EXERCISE DATA START

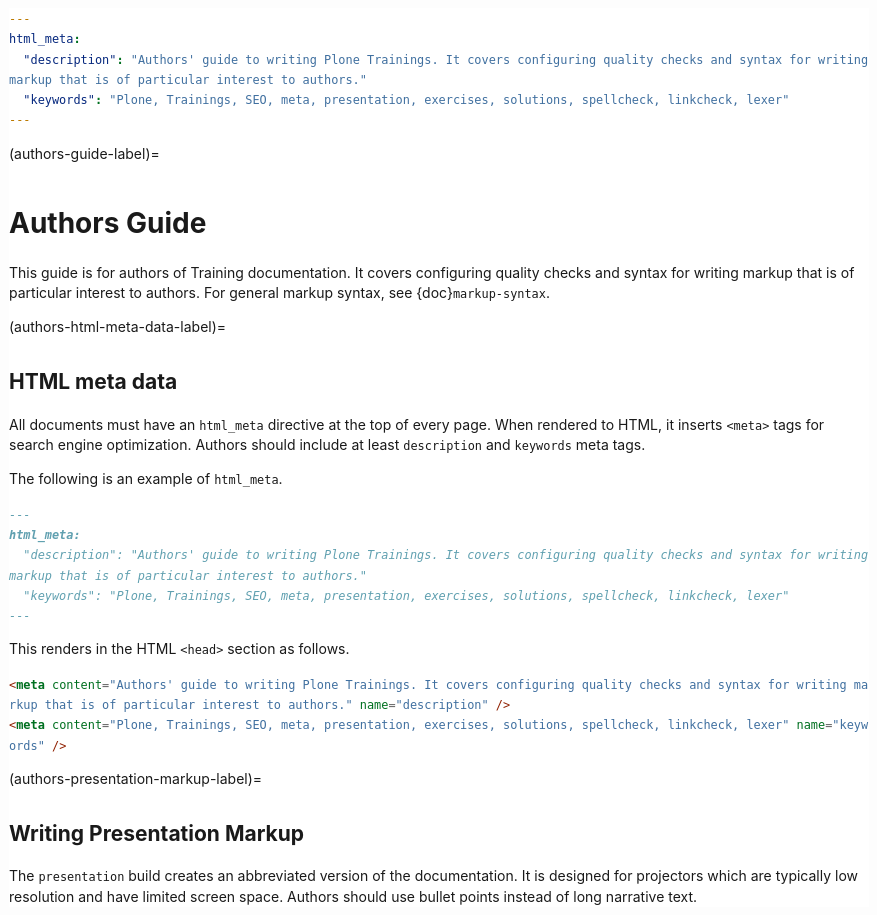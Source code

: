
 ```yaml
---
html_meta:
  "description": "Authors' guide to writing Plone Trainings. It covers configuring quality checks and syntax for writing markup that is of particular interest to authors."
  "keywords": "Plone, Trainings, SEO, meta, presentation, exercises, solutions, spellcheck, linkcheck, lexer"
---
```


(authors-guide-label)=

# Authors Guide

This guide is for authors of Training documentation.
It covers configuring quality checks and syntax for writing markup that is of particular interest to authors.
For general markup syntax, see {doc}`markup-syntax`.


(authors-html-meta-data-label)=

## HTML meta data

All documents must have an `html_meta` directive at the top of every page.
When rendered to HTML, it inserts `<meta>` tags for search engine optimization.
Authors should include at least `description` and `keywords` meta tags.

The following is an example of `html_meta`.

```md
---
html_meta:
  "description": "Authors' guide to writing Plone Trainings. It covers configuring quality checks and syntax for writing markup that is of particular interest to authors."
  "keywords": "Plone, Trainings, SEO, meta, presentation, exercises, solutions, spellcheck, linkcheck, lexer"
---
```

This renders in the HTML `<head>` section as follows.

```html
<meta content="Authors' guide to writing Plone Trainings. It covers configuring quality checks and syntax for writing markup that is of particular interest to authors." name="description" />
<meta content="Plone, Trainings, SEO, meta, presentation, exercises, solutions, spellcheck, linkcheck, lexer" name="keywords" />
```

(authors-presentation-markup-label)=

## Writing Presentation Markup

The `presentation` build creates an abbreviated version of the documentation.
It is designed for projectors which are typically low resolution and have limited screen space.
Authors should use bullet points instead of long narrative text.
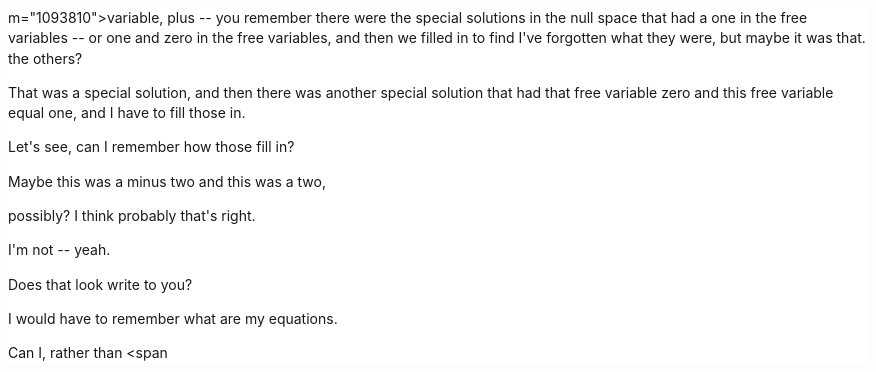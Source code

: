   m="1093810">variable,</span> <span m="1094660">plus</span> <span
  m="1095600">--</span> <span m="1095900">you</span> <span
  m="1095980">remember</span> <span m="1096330">there</span> <span
  m="1096480">were</span> <span m="1096580">the</span> <span
  m="1096750">special</span> <span m="1097310">solutions</span> <span
  m="1097950">in</span> <span m="1098070">the</span> <span
  m="1098180">null</span> <span m="1098410">space</span> <span
  m="1099160">that</span> <span m="1099480">had</span> <span
  m="1099650">a</span> <span m="1099740">one</span> <span m="1100190">in</span>
  <span m="1100300">the</span> <span m="1100420">free</span> <span
  m="1100710">variables</span> <span m="1101610">--</span> <span
  m="1101680">or</span> <span m="1101910">one</span> <span
  m="1102500">and</span> <span m="1102630">zero</span> <span
  m="1103020">in</span> <span m="1103100">the</span> <span
  m="1103200">free</span> <span m="1103450">variables,</span> <span
  m="1104220">and</span> <span m="1104530">then</span> <span
  m="1104720">we</span> <span m="1104870">filled</span> <span
  m="1105270">in</span> <span m="1105440">to</span> <span
  m="1105550">find</span> <span m="1107020">I've</span> <span
  m="1107650">forgotten</span> <span m="1108650">what</span> <span
  m="1109340">they</span> <span m="1109510">were,</span> <span
  m="1109880">but</span> <span m="1110110">maybe</span> <span
  m="1110410">it</span> <span m="1110490">was</span> <span
  m="1110700">that.</span> <span m="1111130">the</span> <span
  m="1111580">others?</span></p><p><span m="1112020">That</span> <span
  m="1112230">was</span> <span m="1112400">a</span> <span
  m="1112500">special</span> <span m="1113030">solution,</span> <span
  m="1113670">and</span> <span m="1113830">then</span> <span
  m="1114010">there</span> <span m="1114110">was</span> <span
  m="1114290">another</span> <span m="1114750">special</span> <span
  m="1115220">solution</span> <span m="1116310">that</span> <span
  m="1116950">had</span> <span m="1117690">that</span> <span
  m="1118100">free</span> <span m="1118280">variable</span> <span
  m="1118820">zero</span> <span m="1119450">and</span> <span
  m="1119620">this</span> <span m="1119840">free</span> <span
  m="1120090">variable</span> <span m="1120590">equal</span> <span
  m="1120930">one,</span> <span m="1121820">and</span> <span
  m="1122430">I</span> <span m="1122510">have</span> <span m="1122680">to</span>
  <span m="1122820">fill</span> <span m="1123170">those</span> <span
  m="1123510">in.</span></p><p><span m="1126260">Let's</span> <span
  m="1126460">see,</span> <span m="1126670">can</span> <span
  m="1126880">I</span> <span m="1126950">remember</span> <span
  m="1127410">how</span> <span m="1127560">those</span> <span
  m="1127930">fill</span> <span m="1128200">in?</span></p><p><span
  m="1128420">Maybe</span> <span m="1128700">this</span> <span
  m="1128990">was</span> <span m="1129190">a</span> <span
  m="1129270">minus</span> <span m="1129880">two</span> <span
  m="1130380">and</span> <span m="1130500">this</span> <span
  m="1130700">was</span> <span m="1130890">a</span> <span
  m="1131090">two,</span></p><p><span m="1131570">possibly?</span> <span
  m="1133070">I</span> <span m="1134040">think</span> <span
  m="1134290">probably</span> <span m="1135040">that's</span> <span
  m="1135310">right.</span></p><p><span m="1137700">I'm</span> <span
  m="1137820">not</span> <span m="1138210">--</span> <span
  m="1138240">yeah.</span></p><p><span m="1139290">Does</span> <span
  m="1140700">that</span> <span m="1142400">look</span> <span
  m="1143390">write</span> <span m="1143660">to</span> <span
  m="1143740">you?</span></p><p><span m="1145230">I</span> <span
  m="1145380">would</span> <span m="1145500">have</span> <span
  m="1145740">to</span> <span m="1145850">remember</span> <span
  m="1146340">what</span> <span m="1146520">are</span> <span
  m="1146650">my</span> <span m="1146880">equations.</span></p><p><span
  m="1148480">Can</span> <span m="1148760">I,</span> <span
  m="1149240">rather</span> <span m="1149820">than</span> <span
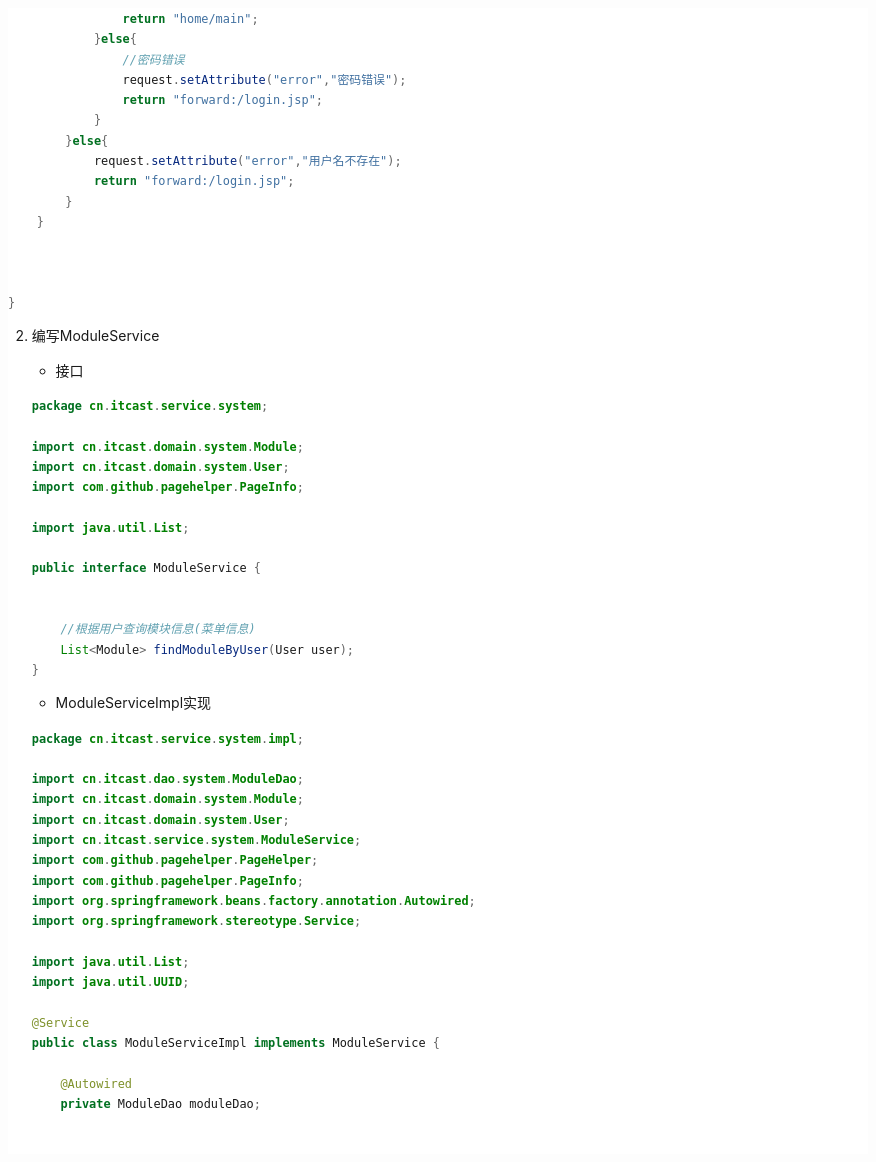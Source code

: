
 ```java
                return "home/main";
            }else{
                //密码错误
                request.setAttribute("error","密码错误");
                return "forward:/login.jsp";
            }
        }else{
            request.setAttribute("error","用户名不存在");
            return "forward:/login.jsp";
        }
    }


  
}

```



2. 编写ModuleService

   * 接口

   ```java
   package cn.itcast.service.system;
   
   import cn.itcast.domain.system.Module;
   import cn.itcast.domain.system.User;
   import com.github.pagehelper.PageInfo;
   
   import java.util.List;
   
   public interface ModuleService {
   
       
       //根据用户查询模块信息(菜单信息)
       List<Module> findModuleByUser(User user);
   }
   
   ```

   

   * ModuleServiceImpl实现

   ```java
   package cn.itcast.service.system.impl;
   
   import cn.itcast.dao.system.ModuleDao;
   import cn.itcast.domain.system.Module;
   import cn.itcast.domain.system.User;
   import cn.itcast.service.system.ModuleService;
   import com.github.pagehelper.PageHelper;
   import com.github.pagehelper.PageInfo;
   import org.springframework.beans.factory.annotation.Autowired;
   import org.springframework.stereotype.Service;
   
   import java.util.List;
   import java.util.UUID;
   
   @Service
   public class ModuleServiceImpl implements ModuleService {
   
       @Autowired
       private ModuleDao moduleDao;
   
      
   ```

EXERCISE DATA END

**YOUR TASK:** Exactly as written, copy out the listing, but without any pictures.

**RESPONSE AREA:**
Source code

:
 ```yaml
---
html_meta:
  "description": "Authors' guide to writing Plone Trainings. It covers configuring quality checks and syntax for writing markup that is of particular interest to authors."
  "keywords": "Plone, Trainings, SEO, meta, presentation, exercises, solutions, spellcheck, linkcheck, lexer"
---
```


(authors-guide-label)=

# Authors Guide

This guide is for authors of Training documentation.
It covers configuring quality checks and syntax for writing markup that is of particular interest to authors.
For general markup syntax, see {doc}`markup-syntax`.


(authors-html-meta-data-label)=

## HTML meta data

All documents must have an `html_meta` directive at the top of every page.
When rendered to HTML, it inserts `<meta>` tags for search engine optimization.
Authors should include at least `description` and `keywords` meta tags.

The following is an example of `html_meta`.

```md
---
html_meta:
  "description": "Authors' guide to writing Plone Trainings. It covers configuring quality checks and syntax for writing markup that is of particular interest to authors."
  "keywords": "Plone, Trainings, SEO, meta, presentation, exercises, solutions, spellcheck, linkcheck, lexer"
---
```

This renders in the HTML `<head>` section as follows.

```html
<meta content="Authors' guide to writing Plone Trainings. It covers configuring quality checks and syntax for writing markup that is of particular interest to authors." name="description" />
<meta content="Plone, Trainings, SEO, meta, presentation, exercises, solutions, spellcheck, linkcheck, lexer" name="keywords" />
```

(authors-presentation-markup-label)=

## Writing Presentation Markup

The `presentation` build creates an abbreviated version of the documentation.
It is designed for projectors which are typically low resolution and have limited screen space.
Authors should use bullet points instead of long narrative text.
Source code

:   m="1093810">variable,</span> <span m="1094660">plus</span> <span
  m="1095600">--</span> <span m="1095900">you</span> <span
  m="1095980">remember</span> <span m="1096330">there</span> <span
  m="1096480">were</span> <span m="1096580">the</span> <span
  m="1096750">special</span> <span m="1097310">solutions</span> <span
  m="1097950">in</span> <span m="1098070">the</span> <span
  m="1098180">null</span> <span m="1098410">space</span> <span
  m="1099160">that</span> <span m="1099480">had</span> <span
  m="1099650">a</span> <span m="1099740">one</span> <span m="1100190">in</span>
  <span m="1100300">the</span> <span m="1100420">free</span> <span
  m="1100710">variables</span> <span m="1101610">--</span> <span
  m="1101680">or</span> <span m="1101910">one</span> <span
  m="1102500">and</span> <span m="1102630">zero</span> <span
  m="1103020">in</span> <span m="1103100">the</span> <span
  m="1103200">free</span> <span m="1103450">variables,</span> <span
  m="1104220">and</span> <span m="1104530">then</span> <span
  m="1104720">we</span> <span m="1104870">filled</span> <span
  m="1105270">in</span> <span m="1105440">to</span> <span
  m="1105550">find</span> <span m="1107020">I've</span> <span
  m="1107650">forgotten</span> <span m="1108650">what</span> <span
  m="1109340">they</span> <span m="1109510">were,</span> <span
  m="1109880">but</span> <span m="1110110">maybe</span> <span
  m="1110410">it</span> <span m="1110490">was</span> <span
  m="1110700">that.</span> <span m="1111130">the</span> <span
  m="1111580">others?</span></p><p><span m="1112020">That</span> <span
  m="1112230">was</span> <span m="1112400">a</span> <span
  m="1112500">special</span> <span m="1113030">solution,</span> <span
  m="1113670">and</span> <span m="1113830">then</span> <span
  m="1114010">there</span> <span m="1114110">was</span> <span
  m="1114290">another</span> <span m="1114750">special</span> <span
  m="1115220">solution</span> <span m="1116310">that</span> <span
  m="1116950">had</span> <span m="1117690">that</span> <span
  m="1118100">free</span> <span m="1118280">variable</span> <span
  m="1118820">zero</span> <span m="1119450">and</span> <span
  m="1119620">this</span> <span m="1119840">free</span> <span
  m="1120090">variable</span> <span m="1120590">equal</span> <span
  m="1120930">one,</span> <span m="1121820">and</span> <span
  m="1122430">I</span> <span m="1122510">have</span> <span m="1122680">to</span>
  <span m="1122820">fill</span> <span m="1123170">those</span> <span
  m="1123510">in.</span></p><p><span m="1126260">Let's</span> <span
  m="1126460">see,</span> <span m="1126670">can</span> <span
  m="1126880">I</span> <span m="1126950">remember</span> <span
  m="1127410">how</span> <span m="1127560">those</span> <span
  m="1127930">fill</span> <span m="1128200">in?</span></p><p><span
  m="1128420">Maybe</span> <span m="1128700">this</span> <span
  m="1128990">was</span> <span m="1129190">a</span> <span
  m="1129270">minus</span> <span m="1129880">two</span> <span
  m="1130380">and</span> <span m="1130500">this</span> <span
  m="1130700">was</span> <span m="1130890">a</span> <span
  m="1131090">two,</span></p><p><span m="1131570">possibly?</span> <span
  m="1133070">I</span> <span m="1134040">think</span> <span
  m="1134290">probably</span> <span m="1135040">that's</span> <span
  m="1135310">right.</span></p><p><span m="1137700">I'm</span> <span
  m="1137820">not</span> <span m="1138210">--</span> <span
  m="1138240">yeah.</span></p><p><span m="1139290">Does</span> <span
  m="1140700">that</span> <span m="1142400">look</span> <span
  m="1143390">write</span> <span m="1143660">to</span> <span
  m="1143740">you?</span></p><p><span m="1145230">I</span> <span
  m="1145380">would</span> <span m="1145500">have</span> <span
  m="1145740">to</span> <span m="1145850">remember</span> <span
  m="1146340">what</span> <span m="1146520">are</span> <span
  m="1146650">my</span> <span m="1146880">equations.</span></p><p><span
  m="1148480">Can</span> <span m="1148760">I,</span> <span
  m="1149240">rather</span> <span m="1149820">than</span> <span
Source code

:
 ```java
                return "home/main";
            }else{
                //密码错误
                request.setAttribute("error","密码错误");
                return "forward:/login.jsp";
            }
        }else{
            request.setAttribute("error","用户名不存在");
            return "forward:/login.jsp";
        }
    }


  
}

```



2. 编写ModuleService

   * 接口

   ```java
   package cn.itcast.service.system;
   
   import cn.itcast.domain.system.Module;
   import cn.itcast.domain.system.User;
   import com.github.pagehelper.PageInfo;
   
   import java.util.List;
   
   public interface ModuleService {
   
       
       //根据用户查询模块信息(菜单信息)
       List<Module> findModuleByUser(User user);
   }
   
   ```

   

   * ModuleServiceImpl实现

   ```java
   package cn.itcast.service.system.impl;
   
   import cn.itcast.dao.system.ModuleDao;
   import cn.itcast.domain.system.Module;
   import cn.itcast.domain.system.User;
   import cn.itcast.service.system.ModuleService;
   import com.github.pagehelper.PageHelper;
   import com.github.pagehelper.PageInfo;
   import org.springframework.beans.factory.annotation.Autowired;
   import org.springframework.stereotype.Service;
   
   import java.util.List;
   import java.util.UUID;
   
   @Service
   public class ModuleServiceImpl implements ModuleService {
   
       @Autowired
       private ModuleDao moduleDao;
   
      
   ```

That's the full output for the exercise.